2. Wildlife Rehabilitation.

a. Those persons licensed through the State Department of Wildlife for wildlife rehabilitation are exempt from the provisions of this code to care for the following categories of wildlife as defined by the Washington Department of Fish and Wildlife:

(1) Small mammals;

(2) Medium mammals;

(3) Lagomorphs (rabbits, hares, pikas); and

(4) Nonraptor avians.

b. Other categories, including carnivores and raptors, are excluded from this exemption.

C. Standards. Agricultural uses and animals shall be permitted in all zone classifications as an accessory use to a residential dwelling, subject to the following requirements:

1. Animals Accessory to Residential Use. Animals kept shall be permitted subject to the following criteria:

a. Livestock. Livestock shall be permitted as an accessory use to a dwelling unit on any lot, subject to the following provisions:

(1) Area Requirements.

(A) Livestock are not permitted in lots of less than one acre.

(B) On any lot from one acre to less than two acres in size, the number of animals shall not exceed two that are 12 months or more of age.

(C) On any lot exceeding two acres in size, there may be one more livestock animal for each additional acre beyond the initial two acres.

(D) All pens, stables, barns, corrals, or similar concentrated enclosures used for the keeping of livestock shall be set back a minimum of 35 feet from all property lines.

(2) A fence used to enclose pasture lands may be constructed on the property line, provided such pasture is maintained as required in this section.

(3) A fence constructed to permanently keep livestock out of buffers abutting streams, rivers, and wetlands shall be required following wetlands and fish and wildlife habitat areas codes. Such fence shall be constructed before livestock are introduced to a site.

b. Small Animals. Small animals shall be permitted as an accessory use to a dwelling unit on any lot subject to the following provisions:

(1) Poultry, Pigeons, Peacocks, and Rabbits. Poultry, peacocks, pigeons, and similar birds, or rabbits and similar mammals (e.g., ferrets, pot-belly pigs) raised for domestic, noncommercial use shall be permitted, provided:

(A) All animals kept outside shall be cooped or kept in hutches or pens or similar enclosures.

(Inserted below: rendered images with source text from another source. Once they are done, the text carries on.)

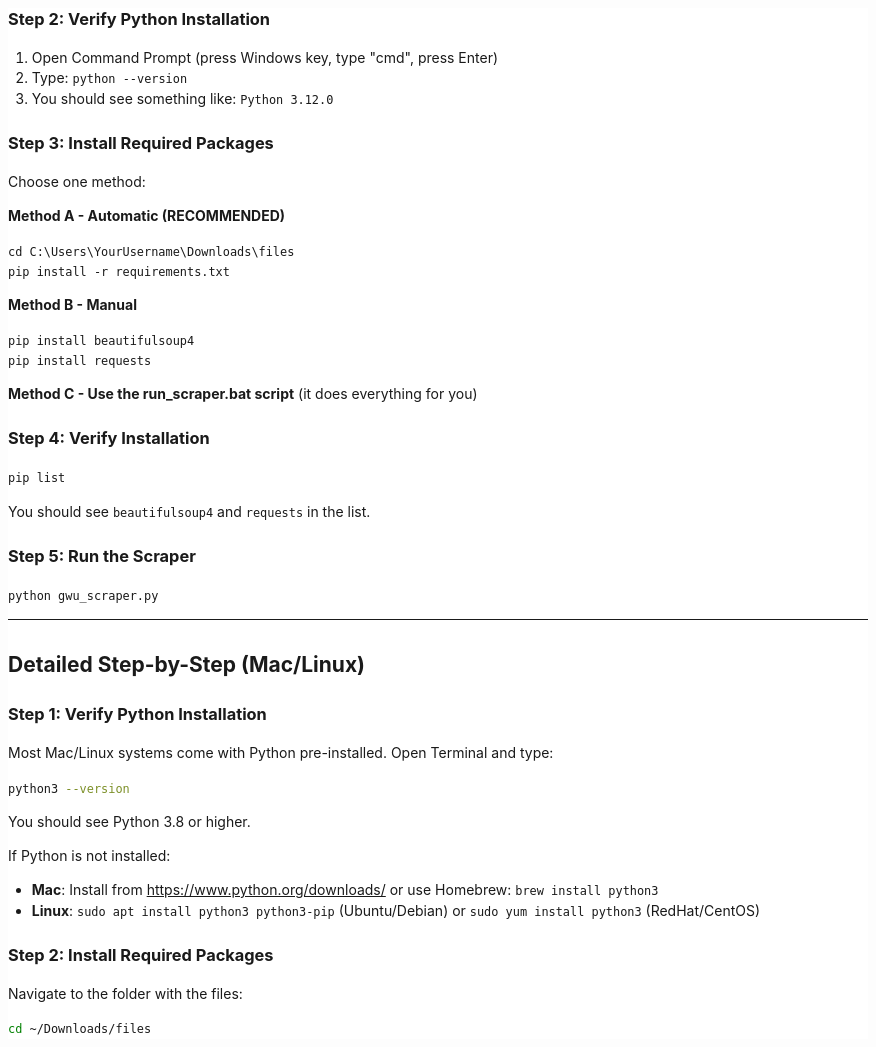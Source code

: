 ### Step 2: Verify Python Installation
1. Open Command Prompt (press Windows key, type "cmd", press Enter)
2. Type: `python --version`
3. You should see something like: `Python 3.12.0`

### Step 3: Install Required Packages
Choose one method:

**Method A - Automatic (RECOMMENDED)**
```batch
cd C:\Users\YourUsername\Downloads\files
pip install -r requirements.txt
```

**Method B - Manual**
```batch
pip install beautifulsoup4
pip install requests
```

**Method C - Use the run_scraper.bat script** (it does everything for you)

### Step 4: Verify Installation
```batch
pip list
```
You should see `beautifulsoup4` and `requests` in the list.

### Step 5: Run the Scraper
```batch
python gwu_scraper.py
```

---

## Detailed Step-by-Step (Mac/Linux)

### Step 1: Verify Python Installation
Most Mac/Linux systems come with Python pre-installed.
Open Terminal and type:
```bash
python3 --version
```
You should see Python 3.8 or higher.

If Python is not installed:
- **Mac**: Install from https://www.python.org/downloads/ or use Homebrew: `brew install python3`
- **Linux**: `sudo apt install python3 python3-pip` (Ubuntu/Debian) or `sudo yum install python3` (RedHat/CentOS)

### Step 2: Install Required Packages
Navigate to the folder with the files:
```bash
cd ~/Downloads/files
```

(B) A minimum setback of 15 feet from all property lines shall be required for all pens, hutches, coops, or similar enclosures.

(C) No more than 12 poultry, peacocks, or rabbits or similar mammals shall be permitted per acre. This requirement shall be calculated on a fractional basis. The allowed number of animals shall be rounded down to the nearest whole number.

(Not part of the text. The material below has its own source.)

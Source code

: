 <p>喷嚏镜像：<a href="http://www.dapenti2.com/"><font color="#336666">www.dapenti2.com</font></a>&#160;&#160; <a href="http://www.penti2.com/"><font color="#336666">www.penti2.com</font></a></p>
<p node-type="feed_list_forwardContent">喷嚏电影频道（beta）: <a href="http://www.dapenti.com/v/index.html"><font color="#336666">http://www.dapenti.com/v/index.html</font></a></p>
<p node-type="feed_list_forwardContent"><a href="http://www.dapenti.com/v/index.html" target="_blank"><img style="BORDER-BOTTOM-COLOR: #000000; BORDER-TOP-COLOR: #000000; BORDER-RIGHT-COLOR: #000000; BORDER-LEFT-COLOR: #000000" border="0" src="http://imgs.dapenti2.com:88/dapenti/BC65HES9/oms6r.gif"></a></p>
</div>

(D) Aviaries or lofts shall provide for one square foot for each pigeon or similar bird, and shall not exceed 600 square feet.

(2) Dogs and Cats. Any combination of five dogs or cats that individually exceed seven months of age is permitted. Kennels for six or more dogs or cats are prohibited.

c. Wild Animals and Reptiles. No person shall have, maintain, or possess any wolf, fox, chimpanzee, emu, ostrich, or other exotic, vicious, or poisonous animal or reptile.

2. Crop Production Accessory to Residential Use. Agricultural activities such as noncommercial gardens and orchards shall be permitted and shall not be limited in any zone classification.

D. Additional Standards for Critical Areas. In addition to the other requirements of this section, the following standards shall apply to all commercial and noncommercial agricultural uses in critical areas:

1. Livestock shall be limited to one animal per acre of fenced usable pasture.

2. Small animals shall be limited as follows: poultry, pigeons, peacocks, and rabbits are limited to eight animals per acre.

E. Commercial Agricultural Activities. See UPMC 19.25.080, Resource use category – Descriptions, for commercial agricultural uses, and UPMC 19.70.050, Home occupations, for same.

(Ord. 741 § 1 (Exh. O), 2020; Ord. 688 § 1 (Exh. A), 2017; Ord. 607 § 1 (Exh. A), 2012; Ord. 443 § 1 (Exh. A), 2005; Ord. 394 § 1, 2003; Ord. 307 § 2, 2001).

19.70.040 Day care facilities.

A. The purpose of this section is to provide operating criteria to meet the need for quality, affordable and safe day care facilities for adults and children in all areas of University Place. There are two types of day care facilities: family day care facilities and day care centers.

B. Family Day Care Facilities. Family day care facilities operate from a residence and provide child care and early learning services for not more than 12 children. Children include both the provider’s children, close relatives and other children irrespective of whether the provider gets paid to care for them. Family day care facilities provide their services in the family living quarters of the day care provider’s home. Family day care facilities shall be permitted in residential dwellings located in any area zoned for residential or commercial use.

C. Day Care Centers. Day care centers are facilities that operate in places other than a residence. There are two types of day care centers: adult day care centers, and child day care centers that provide care for 13 or more children during part of the 24-hour day.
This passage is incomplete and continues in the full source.